For the intimacy that acting for the screen requires, the basis for the actor’s performance is at the actor’s subconscious level. An actor must always remember that the closer the camera gets, the more truth it tells. I will mention this many times throughout the book because it is one of the tenets to remember when telling a story through the camera. And the closer the camera gets to the actor, as in the close-up or the extreme close-up, the more truthful the actor must be with his or her performance. The close-up will show an audience one level of truth, and the extreme close-up will take them further into understanding the truth of the character. That truth must come from the subconscious portion of the actor. This involves the actor’s own instincts and emotions that are brought to the role as it relates to the momentary discoveries that are true to the character being portrayed. As we have already stated, when these emotions are intellectually understood but only “played at,” then they are on the surface (conscious) of the performance. The audience will not believe the actor in the close-up. But if the emotion is experienced, the audience will believe it in both the close-up and the extreme close-up. In order to do that, actors must be in touch with and bring their own emotions to the character. Directors must always remember that the closer the camera gets to the actor, the more truth the actor needs to tell. Directors must carefully make sure they are using these emotions at every moment of discovery on every shot, on every take of every scene when the camera is rolling. A daunting task for any director, but made easier when actors are vulnerable with their emotions. It is the most difficult part of acting for the camera since actors must allow themselves to be vulnerable in order for the camera to see their honesty. The subconscious portion of the actor allows the true portrayal of such fleeting moments as embarrassment, passion, flirtation, shyness, disappointment, disgust, fear, surprise, and so on.

Bringing It Together

Dialogue should be the result of these emotions that the characters feel in a narrative. And as people are complex, the emotional moments can be complex, since one links to another as the characters discover things about themselves, their surroundings, and their relationship to the story. Actors are at the center of this because it is with their acting in the moment and playing the emotional discoveries that the audience is pulled into the story. Can anyone forget the moment at the beginning of The Constant Gardner when Ralph Fiennes is told that it might be his wife and her driver who were killed in an accident driving home? In that one close-up, shot out of continuity to the scene, Fiennes very subtly shows surprise, fear, love, hurt, hope, and despair as he absorbs the possibility of it being true. This often becomes easier for actors when they are working in the theater or in television soap operas or situation comedies. These forms have something in common: they allow the actors to play out the scenes without having to go back to the micro-moments of their performances. Directing the visual portion of the presentation is an entirely different process than single-camera narrative directing of movies; these are discussed in Chapter 10 of this book.

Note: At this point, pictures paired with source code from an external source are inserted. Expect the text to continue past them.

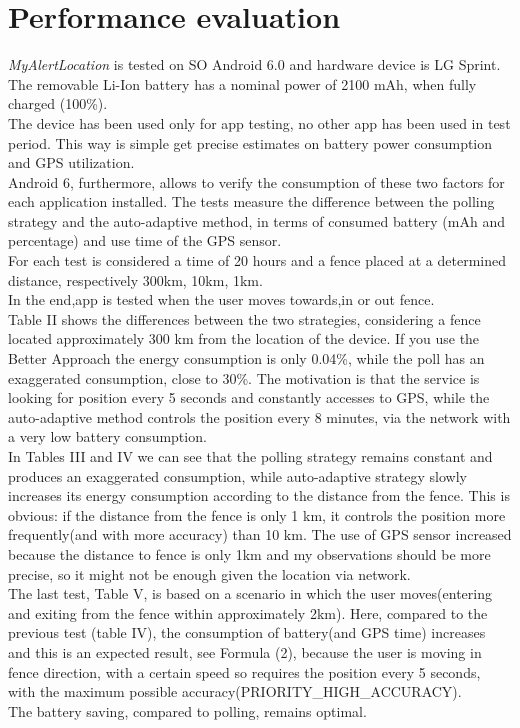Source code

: \documentclass[conference]{IEEEtran}
\begin{document}
\section{Performance evaluation}
\textit{MyAlertLocation} is tested on SO Android 6.0 and hardware device is LG Sprint. The removable Li-Ion battery has a nominal power of 2100 mAh, when fully charged (100\%). \\
The device has been used only for app testing, no other app has been used in test period. This way is simple get precise estimates on battery power consumption and GPS utilization. \\
Android 6, furthermore, allows to verify the consumption of these two factors for each application installed.
The tests measure the difference between the polling strategy and the auto-adaptive method, in terms of consumed battery (mAh and percentage) and use time of the GPS sensor. \\
For each test is considered a time of 20 hours and a fence placed at a determined distance, respectively 300km, 10km, 1km.\\ 
In the end,app is tested when the user moves towards,in or out fence.\\
Table II shows the differences between the two strategies, considering a fence located approximately 300 km from the location of the device.
If you use the Better Approach the energy consumption is only 0.04\%, while the poll has an exaggerated consumption, close to 30\%.
The motivation is that the service is looking for position every 5 seconds and constantly accesses to GPS, 
while the auto-adaptive method controls the position every 8 minutes, via the network with a very low battery consumption. \\
In Tables III and IV we can see that the polling strategy remains constant and produces an exaggerated consumption, 
while auto-adaptive strategy slowly increases its energy consumption according to the distance from the fence.
This is obvious: if the distance from the fence is only 1 km, it controls the position more frequently(and with more accuracy) than 10 km.
The use of GPS sensor increased because the distance to fence is only 1km and my observations should be more precise, so it might not be enough given the location via network.\\
The last test, Table V, is based on a scenario in which the user moves(entering and exiting from the fence within approximately 2km). Here, compared to the previous test (table IV), 
the consumption of battery(and GPS time) increases and this is an expected result, see Formula (2), because the user is moving in fence direction, with a certain speed so
requires the position every 5 seconds, with the maximum possible accuracy(PRIORITY\_HIGH\_ACCURACY).\\
The battery saving, compared to polling, remains optimal.
\end{document}

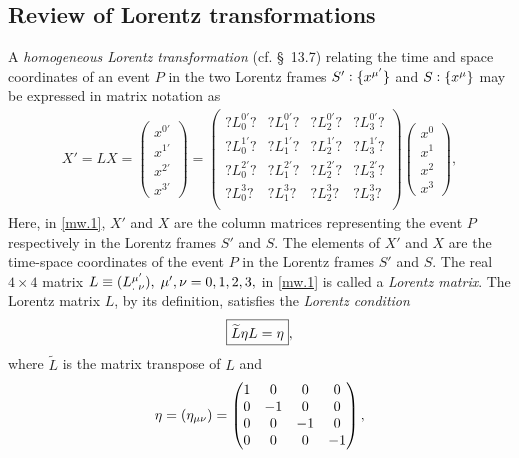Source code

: \subsection{Review of Lorentz transformations} 
A \textsl{homogeneous Lorentz transformation} (cf. 
\S~13.7)  relating the time and space coordinates of an 
event $P$ in the two Lorentz frames $S':\{x^{{\mu'}}\}$ 
and $S:\{x^{{\mu}}\}$ may be expressed in matrix notation 
as
\begin{align}\label{mw.1}
X'=LX= \begin{pmatrix}
x^{0'}\\x^{1'}\\x^{2'}\\x^{3'}\end{pmatrix}
=\begin{pmatrix}
 ?L^{0'}_0?&  ?L^{0'}_1?&  ?L^{0'}_2? &?L^{0'}_3?\\
 ?L^{1'}_0?&  ?L^{1'}_1?&  ?L^{1'}_2? &?L^{1'}_3?\\
 ?L^{2'}_0?&  ?L^{2'}_1?&  ?L^{2'}_2? &?L^{2'}_3?\\
 ?L^{3}_0? &  ?L^{3}_1? &  ?L^{3}_2?  &?L^{3}_3?\\
\end{pmatrix}
\begin{pmatrix}
x^{0}\\x^{1}\\x^{2}\\x^{3}
\end{pmatrix} ,
\end{align}
Here, in \eqref{mw.1}, $X'$ and $X$ are the column 
matrices representing the event $P$ respectively in the 
Lorentz frames $S'$ and $S$. The elements of  $X'$ and 
$X$ are the time-space coordinates of  the event $P$ in 
the Lorentz frames $S'$ and $S$. The real $4\times 4$ 
matrix $L\equiv ({{L}^{{\mu'}}_{.\;{\nu}}}), 
\;{\mu'},{\nu}=0,1,2,3,$ in \eqref{mw.1} is called a 
\textsl{Lorentz matrix}.  The Lorentz matrix $L$, by 
its definition, satisfies the \textsl{Lorentz 
condition}
\begin{align}\label{mw.2}
\boxed{\widetilde{L}{\eta} L ={\eta}},
\end{align}
where $\tilde{L}$ is the matrix transpose of $L$
and 
\begin{align}\label{mw.3}
{\eta}=({\eta}_{{\mu}{\nu}})=
\begin{pmatrix}
1&0&0&0\\0&-1&0&0\\0&0&-1&0\\0&0&0&-1
\end{pmatrix} ,
\end{align}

As in the case of The Constant Gardener, actors directed for individual shots may do many takes before the performance is right. In some instances they spend many hours on a tiny moment of a scene. Directors focus on and use the camera for the moments of a character’s emotional discovery that link to other moments that may be shot out of context of the scene. So keeping actors focused on the nuances and gradation of the emotions of their characters is what directing for the camera is about. To be able to do that, actors must be in touch with and use that subconscious level of who they are while recognizing that they have an unconscious level of life experiences from which to draw for the character. When truthful, it will manifest consciously in a truthful performance. Honest moments are developed when the actors are working with their moments of discovery. Keeping it there each and every time it is needed is the difficult part. Actors need to be comfortable and feel safe with their directors, safe in being able to show themselves to the world.

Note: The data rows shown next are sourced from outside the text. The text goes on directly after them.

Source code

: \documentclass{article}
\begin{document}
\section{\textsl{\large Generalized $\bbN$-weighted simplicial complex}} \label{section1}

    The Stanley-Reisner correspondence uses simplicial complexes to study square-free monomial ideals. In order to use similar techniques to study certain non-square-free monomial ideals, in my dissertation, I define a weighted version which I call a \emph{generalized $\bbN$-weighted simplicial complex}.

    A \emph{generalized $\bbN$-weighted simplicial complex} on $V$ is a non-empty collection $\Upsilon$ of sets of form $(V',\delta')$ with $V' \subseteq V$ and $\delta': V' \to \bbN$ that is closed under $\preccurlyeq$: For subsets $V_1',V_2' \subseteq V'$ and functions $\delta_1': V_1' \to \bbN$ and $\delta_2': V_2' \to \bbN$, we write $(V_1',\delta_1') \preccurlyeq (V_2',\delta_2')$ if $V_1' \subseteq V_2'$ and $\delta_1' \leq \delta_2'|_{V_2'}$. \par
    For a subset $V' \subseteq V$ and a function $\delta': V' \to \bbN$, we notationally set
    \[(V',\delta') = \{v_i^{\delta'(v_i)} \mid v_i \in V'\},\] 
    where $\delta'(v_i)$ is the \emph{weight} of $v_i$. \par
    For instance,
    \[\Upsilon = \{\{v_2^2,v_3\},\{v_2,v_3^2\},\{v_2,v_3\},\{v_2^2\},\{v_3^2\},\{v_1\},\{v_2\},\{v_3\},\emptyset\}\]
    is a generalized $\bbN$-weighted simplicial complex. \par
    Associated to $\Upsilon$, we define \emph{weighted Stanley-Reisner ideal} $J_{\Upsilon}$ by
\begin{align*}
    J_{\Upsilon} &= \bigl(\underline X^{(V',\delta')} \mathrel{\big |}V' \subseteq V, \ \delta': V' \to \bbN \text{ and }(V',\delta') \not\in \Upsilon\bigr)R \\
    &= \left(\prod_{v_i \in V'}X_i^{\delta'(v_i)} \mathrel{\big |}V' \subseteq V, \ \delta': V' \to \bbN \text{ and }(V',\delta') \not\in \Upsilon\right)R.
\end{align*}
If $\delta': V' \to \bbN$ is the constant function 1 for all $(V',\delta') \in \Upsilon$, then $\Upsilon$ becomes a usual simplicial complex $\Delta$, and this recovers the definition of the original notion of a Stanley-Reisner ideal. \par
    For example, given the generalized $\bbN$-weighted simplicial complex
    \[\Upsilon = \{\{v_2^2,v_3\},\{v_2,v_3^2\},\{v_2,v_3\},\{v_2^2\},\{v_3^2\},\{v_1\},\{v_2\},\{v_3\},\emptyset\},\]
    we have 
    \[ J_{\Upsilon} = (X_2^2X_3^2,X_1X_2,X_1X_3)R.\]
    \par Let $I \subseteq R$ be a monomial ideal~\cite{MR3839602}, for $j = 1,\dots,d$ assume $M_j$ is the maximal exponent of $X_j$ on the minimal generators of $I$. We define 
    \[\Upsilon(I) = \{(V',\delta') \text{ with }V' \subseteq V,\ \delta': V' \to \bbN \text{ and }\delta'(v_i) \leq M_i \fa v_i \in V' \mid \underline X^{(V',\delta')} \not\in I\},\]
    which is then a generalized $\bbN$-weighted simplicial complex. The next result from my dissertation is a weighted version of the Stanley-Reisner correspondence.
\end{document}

The Objective and the Super-Objective

Much is written about actors playing the objective and the super-objective in their performances. An actor’s objective is what he or she may want in a scene, their action, their desire, their goal. The objective of each individual scene is connected to the super-objective, which is the driving obsession of the scene. It is the force that pushes the character through the journey of the film and causes the action to take place.

The super-objective is the road that the writer provides and thus the road that the screenplay takes. Actors who study “the Method” learn about objective and super-objective. They work diligently in classes analyzing scenes they are working on or the entire material to determine the elements that are necessary for their performance. And they are! But not totally as it relates to the process of acting for the movie director. Although actors and directors must understand the journeys the characters take in the story and see what the objectives and super-objectives are, they must be more cognizant of the arc of their character and what takes the character on the journey.

It is more important for actors in single-camera narrative to play the discovery of the moment and not concern themselves inherently with the objective of the scene. Why? Because the nature of single-camera directing, which you will see throughout this book, focuses time and again from shot to shot on the micro-moment. With this process, a scene may be three pages long and may take a twelve-hour day to shoot. The front end of the scene may be shot and covered in the morning and the last section of the scene may be shot and covered in the afternoon, or vice versa for one reason or another. The movie process involves multiple takes from different angles. The focus that an actor must maintain is therefore difficult. An actor who plays only objective and not discovery will always get confused, and there is little likelihood the performance will be honest. An actor who always plays discovery will be successful, and an actor who can play discovery while maintaining the objective is the most successful of all.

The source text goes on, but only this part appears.